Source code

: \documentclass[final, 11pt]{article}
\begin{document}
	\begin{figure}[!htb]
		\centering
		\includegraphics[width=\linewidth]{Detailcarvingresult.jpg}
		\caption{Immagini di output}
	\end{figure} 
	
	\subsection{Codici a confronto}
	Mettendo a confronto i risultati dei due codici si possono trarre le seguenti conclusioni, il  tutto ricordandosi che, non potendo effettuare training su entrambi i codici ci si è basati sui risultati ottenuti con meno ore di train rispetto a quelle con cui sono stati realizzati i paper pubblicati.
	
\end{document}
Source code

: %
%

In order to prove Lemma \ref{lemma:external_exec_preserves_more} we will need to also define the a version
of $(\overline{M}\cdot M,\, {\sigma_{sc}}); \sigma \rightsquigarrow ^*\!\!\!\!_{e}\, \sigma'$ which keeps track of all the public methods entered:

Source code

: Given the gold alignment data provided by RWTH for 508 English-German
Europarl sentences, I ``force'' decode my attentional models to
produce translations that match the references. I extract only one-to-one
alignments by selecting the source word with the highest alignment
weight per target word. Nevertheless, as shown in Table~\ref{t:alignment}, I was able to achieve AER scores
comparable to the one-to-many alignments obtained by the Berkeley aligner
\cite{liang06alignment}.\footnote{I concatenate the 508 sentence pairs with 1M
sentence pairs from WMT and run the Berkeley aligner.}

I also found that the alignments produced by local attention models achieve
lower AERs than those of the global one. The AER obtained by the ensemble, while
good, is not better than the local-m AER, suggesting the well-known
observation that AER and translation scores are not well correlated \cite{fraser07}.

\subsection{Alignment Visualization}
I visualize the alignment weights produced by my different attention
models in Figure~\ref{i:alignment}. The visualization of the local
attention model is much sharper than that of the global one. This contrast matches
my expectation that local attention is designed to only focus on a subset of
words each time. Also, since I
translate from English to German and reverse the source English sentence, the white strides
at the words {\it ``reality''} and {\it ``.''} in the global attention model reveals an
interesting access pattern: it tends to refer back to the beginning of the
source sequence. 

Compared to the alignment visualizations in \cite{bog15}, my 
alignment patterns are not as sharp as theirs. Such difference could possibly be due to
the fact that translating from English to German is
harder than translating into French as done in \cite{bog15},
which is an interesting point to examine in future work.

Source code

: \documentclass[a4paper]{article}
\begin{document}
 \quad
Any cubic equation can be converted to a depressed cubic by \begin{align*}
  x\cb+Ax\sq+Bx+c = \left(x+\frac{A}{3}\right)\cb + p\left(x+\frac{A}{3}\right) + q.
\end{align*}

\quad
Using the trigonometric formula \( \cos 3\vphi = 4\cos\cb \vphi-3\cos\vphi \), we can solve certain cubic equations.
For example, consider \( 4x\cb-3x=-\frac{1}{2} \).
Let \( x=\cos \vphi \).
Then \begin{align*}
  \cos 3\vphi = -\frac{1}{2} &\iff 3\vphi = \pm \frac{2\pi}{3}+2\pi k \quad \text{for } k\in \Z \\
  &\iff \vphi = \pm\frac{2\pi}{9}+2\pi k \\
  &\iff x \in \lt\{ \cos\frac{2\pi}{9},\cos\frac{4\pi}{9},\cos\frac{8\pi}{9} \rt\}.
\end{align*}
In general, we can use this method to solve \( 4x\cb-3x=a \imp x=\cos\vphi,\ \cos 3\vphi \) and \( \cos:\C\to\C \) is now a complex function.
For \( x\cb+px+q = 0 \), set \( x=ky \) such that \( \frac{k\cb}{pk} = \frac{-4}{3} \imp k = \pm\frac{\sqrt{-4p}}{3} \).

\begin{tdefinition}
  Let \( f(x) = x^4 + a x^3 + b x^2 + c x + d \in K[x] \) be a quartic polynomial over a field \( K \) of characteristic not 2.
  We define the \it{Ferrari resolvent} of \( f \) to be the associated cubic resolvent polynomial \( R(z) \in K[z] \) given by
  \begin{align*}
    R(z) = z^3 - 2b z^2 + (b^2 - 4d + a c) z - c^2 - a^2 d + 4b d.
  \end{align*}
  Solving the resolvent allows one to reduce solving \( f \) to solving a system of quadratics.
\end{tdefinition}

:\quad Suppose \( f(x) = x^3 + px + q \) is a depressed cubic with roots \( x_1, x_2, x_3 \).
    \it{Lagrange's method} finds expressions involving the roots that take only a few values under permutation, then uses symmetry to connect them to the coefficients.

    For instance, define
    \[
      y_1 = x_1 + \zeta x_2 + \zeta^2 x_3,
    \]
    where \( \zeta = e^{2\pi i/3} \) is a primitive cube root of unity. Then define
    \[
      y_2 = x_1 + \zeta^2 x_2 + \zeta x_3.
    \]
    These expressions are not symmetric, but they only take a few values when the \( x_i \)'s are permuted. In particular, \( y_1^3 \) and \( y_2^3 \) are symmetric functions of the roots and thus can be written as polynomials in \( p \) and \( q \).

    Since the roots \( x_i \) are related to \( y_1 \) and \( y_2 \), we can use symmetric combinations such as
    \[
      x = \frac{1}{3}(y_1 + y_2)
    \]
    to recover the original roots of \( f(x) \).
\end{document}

---

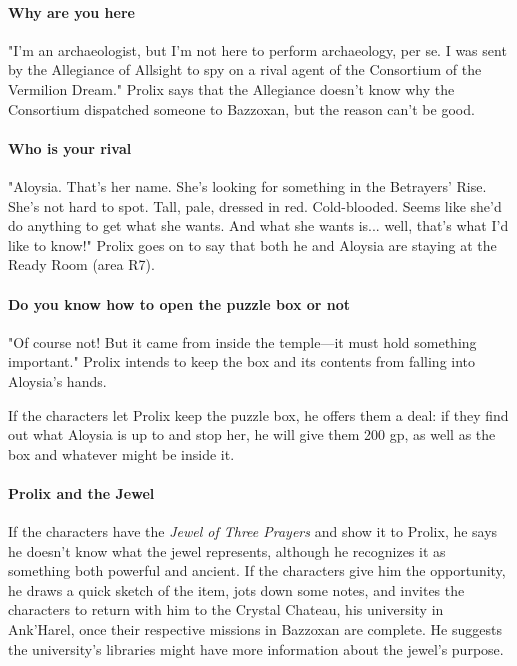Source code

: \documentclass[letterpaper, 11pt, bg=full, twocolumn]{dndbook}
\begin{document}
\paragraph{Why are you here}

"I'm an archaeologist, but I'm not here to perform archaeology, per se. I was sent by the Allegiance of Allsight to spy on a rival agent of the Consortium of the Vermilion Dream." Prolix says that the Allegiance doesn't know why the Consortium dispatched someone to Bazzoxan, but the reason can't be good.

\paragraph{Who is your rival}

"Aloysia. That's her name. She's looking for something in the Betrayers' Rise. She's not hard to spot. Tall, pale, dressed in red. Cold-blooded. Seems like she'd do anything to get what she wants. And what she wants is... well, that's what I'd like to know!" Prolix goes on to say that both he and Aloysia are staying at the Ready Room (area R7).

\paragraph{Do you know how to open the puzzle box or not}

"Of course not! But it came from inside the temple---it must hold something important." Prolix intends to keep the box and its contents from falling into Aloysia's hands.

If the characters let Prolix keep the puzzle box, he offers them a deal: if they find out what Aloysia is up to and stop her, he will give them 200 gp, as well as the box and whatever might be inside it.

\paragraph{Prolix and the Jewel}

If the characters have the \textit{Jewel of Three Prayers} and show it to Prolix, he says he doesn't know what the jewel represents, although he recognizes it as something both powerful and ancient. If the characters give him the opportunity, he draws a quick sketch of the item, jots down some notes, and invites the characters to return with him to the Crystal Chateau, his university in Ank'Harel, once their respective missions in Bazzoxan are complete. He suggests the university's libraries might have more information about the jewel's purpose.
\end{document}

...

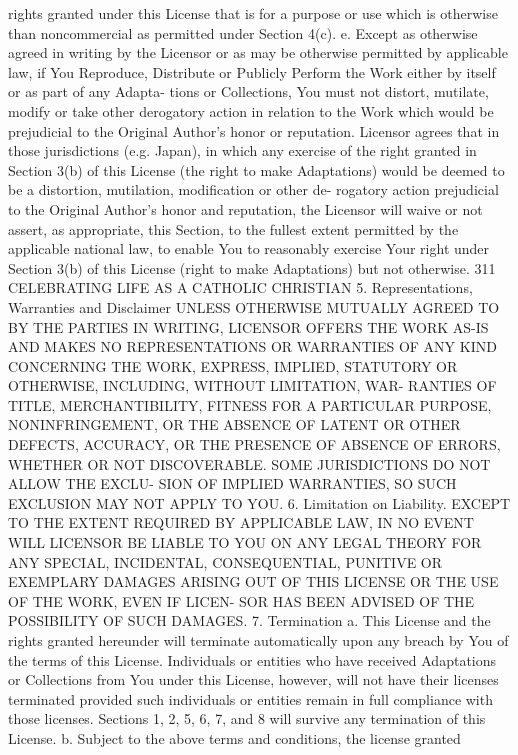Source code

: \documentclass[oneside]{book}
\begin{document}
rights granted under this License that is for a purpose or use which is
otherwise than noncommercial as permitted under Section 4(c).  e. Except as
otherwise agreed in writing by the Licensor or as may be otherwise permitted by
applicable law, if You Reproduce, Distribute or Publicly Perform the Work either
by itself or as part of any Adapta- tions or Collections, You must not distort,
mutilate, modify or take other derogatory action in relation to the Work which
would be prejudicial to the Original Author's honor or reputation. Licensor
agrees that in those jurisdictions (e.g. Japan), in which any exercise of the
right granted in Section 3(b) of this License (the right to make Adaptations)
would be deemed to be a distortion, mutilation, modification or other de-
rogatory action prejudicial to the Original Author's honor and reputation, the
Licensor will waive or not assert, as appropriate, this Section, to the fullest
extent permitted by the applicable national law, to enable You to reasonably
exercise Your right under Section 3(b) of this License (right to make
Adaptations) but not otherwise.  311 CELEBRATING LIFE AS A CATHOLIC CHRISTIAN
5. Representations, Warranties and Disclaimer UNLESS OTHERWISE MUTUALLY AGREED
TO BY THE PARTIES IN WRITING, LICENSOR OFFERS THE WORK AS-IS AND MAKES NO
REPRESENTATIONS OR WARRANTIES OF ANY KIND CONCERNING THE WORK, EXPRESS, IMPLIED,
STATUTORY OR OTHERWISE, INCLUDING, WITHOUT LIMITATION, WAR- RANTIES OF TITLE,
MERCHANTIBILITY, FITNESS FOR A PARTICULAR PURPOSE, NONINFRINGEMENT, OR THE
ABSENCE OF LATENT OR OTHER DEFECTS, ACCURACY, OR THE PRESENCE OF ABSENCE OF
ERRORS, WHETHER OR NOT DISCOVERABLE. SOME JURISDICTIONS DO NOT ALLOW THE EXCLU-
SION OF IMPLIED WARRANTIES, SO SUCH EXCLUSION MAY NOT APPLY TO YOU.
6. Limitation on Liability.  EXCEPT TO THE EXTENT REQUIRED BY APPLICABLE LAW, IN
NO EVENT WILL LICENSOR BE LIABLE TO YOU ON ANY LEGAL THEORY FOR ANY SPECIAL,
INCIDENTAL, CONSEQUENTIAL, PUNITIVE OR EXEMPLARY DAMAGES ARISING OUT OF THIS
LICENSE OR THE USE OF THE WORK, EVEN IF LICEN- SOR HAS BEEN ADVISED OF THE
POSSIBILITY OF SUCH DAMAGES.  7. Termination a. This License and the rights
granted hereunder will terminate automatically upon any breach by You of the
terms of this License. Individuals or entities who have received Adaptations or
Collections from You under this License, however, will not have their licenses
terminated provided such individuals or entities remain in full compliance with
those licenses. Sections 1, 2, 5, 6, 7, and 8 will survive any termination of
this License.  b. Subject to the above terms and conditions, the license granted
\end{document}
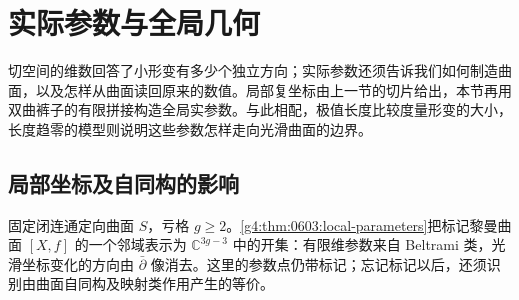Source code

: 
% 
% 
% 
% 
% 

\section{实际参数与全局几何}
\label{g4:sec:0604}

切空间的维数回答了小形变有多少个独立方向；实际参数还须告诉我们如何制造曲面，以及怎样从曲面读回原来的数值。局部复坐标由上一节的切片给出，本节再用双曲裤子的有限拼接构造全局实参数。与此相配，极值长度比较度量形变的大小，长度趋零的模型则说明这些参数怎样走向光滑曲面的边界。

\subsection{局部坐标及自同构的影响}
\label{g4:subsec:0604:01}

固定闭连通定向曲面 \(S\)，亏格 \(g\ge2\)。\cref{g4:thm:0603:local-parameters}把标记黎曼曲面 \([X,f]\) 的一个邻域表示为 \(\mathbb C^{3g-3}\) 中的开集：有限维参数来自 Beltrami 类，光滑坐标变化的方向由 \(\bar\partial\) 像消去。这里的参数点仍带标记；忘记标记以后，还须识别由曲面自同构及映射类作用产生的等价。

- _Work request_
The word "global" is the filter: copy every line of the listing above that contains it.

- _Response for this exercise_
lower AERs than those of the global one. The AER obtained by the ensemble, while
attention model is much sharper than that of the global one. This contrast matches
at the words {\it ``reality''} and {\it ``.''} in the global attention model reveals an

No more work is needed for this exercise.